_Task brief_
Among these records, which lines include "clock"? Copy them out.

__________________________________________________

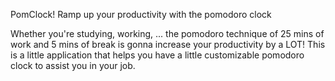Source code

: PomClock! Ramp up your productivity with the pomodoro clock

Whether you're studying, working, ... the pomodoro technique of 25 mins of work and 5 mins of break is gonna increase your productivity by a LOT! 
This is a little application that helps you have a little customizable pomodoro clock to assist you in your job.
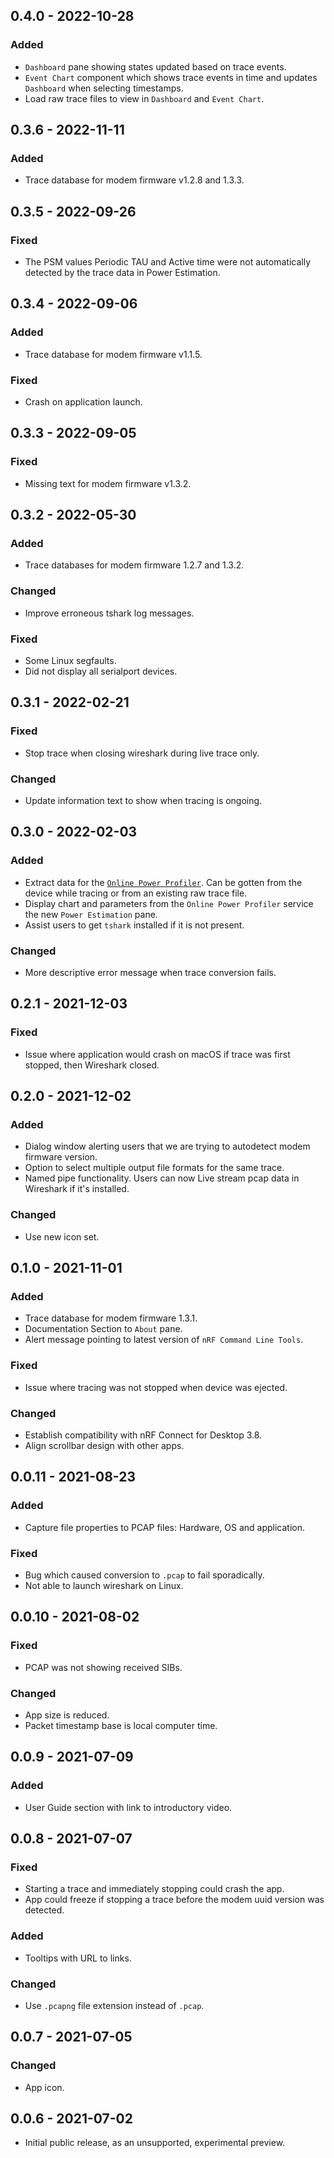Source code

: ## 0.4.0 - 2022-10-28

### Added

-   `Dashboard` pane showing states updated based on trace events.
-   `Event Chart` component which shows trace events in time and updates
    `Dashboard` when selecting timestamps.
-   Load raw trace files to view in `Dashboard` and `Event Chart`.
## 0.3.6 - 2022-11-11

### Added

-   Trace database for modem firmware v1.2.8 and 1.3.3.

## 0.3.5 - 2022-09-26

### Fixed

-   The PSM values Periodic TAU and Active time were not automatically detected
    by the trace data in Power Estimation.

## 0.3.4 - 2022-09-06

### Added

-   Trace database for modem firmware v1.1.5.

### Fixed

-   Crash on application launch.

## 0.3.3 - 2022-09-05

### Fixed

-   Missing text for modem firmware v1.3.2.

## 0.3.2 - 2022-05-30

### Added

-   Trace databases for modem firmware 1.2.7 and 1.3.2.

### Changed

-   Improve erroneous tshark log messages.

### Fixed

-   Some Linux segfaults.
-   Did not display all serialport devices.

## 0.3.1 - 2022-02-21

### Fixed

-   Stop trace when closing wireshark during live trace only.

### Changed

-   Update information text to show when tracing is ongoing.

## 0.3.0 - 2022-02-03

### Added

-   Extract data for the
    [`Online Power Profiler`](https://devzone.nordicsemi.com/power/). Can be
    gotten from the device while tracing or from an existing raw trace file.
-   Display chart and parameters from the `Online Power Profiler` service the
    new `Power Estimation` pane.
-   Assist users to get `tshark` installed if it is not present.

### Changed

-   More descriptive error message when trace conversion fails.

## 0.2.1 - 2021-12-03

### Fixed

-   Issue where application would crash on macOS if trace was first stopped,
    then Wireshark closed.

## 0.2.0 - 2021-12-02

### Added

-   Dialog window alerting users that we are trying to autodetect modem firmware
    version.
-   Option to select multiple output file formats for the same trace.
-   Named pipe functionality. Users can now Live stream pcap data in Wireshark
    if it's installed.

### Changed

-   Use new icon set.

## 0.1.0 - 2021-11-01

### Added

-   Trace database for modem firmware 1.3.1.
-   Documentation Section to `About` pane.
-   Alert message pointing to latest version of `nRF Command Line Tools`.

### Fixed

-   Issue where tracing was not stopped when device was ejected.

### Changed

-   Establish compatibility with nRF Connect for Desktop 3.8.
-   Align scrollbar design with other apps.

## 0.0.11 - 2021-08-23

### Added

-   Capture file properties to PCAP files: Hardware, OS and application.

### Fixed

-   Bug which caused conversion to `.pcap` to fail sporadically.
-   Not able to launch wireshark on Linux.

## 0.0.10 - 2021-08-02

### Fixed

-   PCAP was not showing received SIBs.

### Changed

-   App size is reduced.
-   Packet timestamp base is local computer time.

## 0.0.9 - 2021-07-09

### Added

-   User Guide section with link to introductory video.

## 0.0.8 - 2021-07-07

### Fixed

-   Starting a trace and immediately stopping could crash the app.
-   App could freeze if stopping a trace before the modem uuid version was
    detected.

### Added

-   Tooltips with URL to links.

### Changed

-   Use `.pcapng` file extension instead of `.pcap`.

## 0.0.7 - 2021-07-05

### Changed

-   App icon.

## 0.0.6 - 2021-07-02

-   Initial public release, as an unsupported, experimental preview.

__________________________________________________

_Task answer_
: PomClock! Ramp up your productivity with the pomodoro clock
This is a little application that helps you have a little customizable pomodoro clock to assist you in your job.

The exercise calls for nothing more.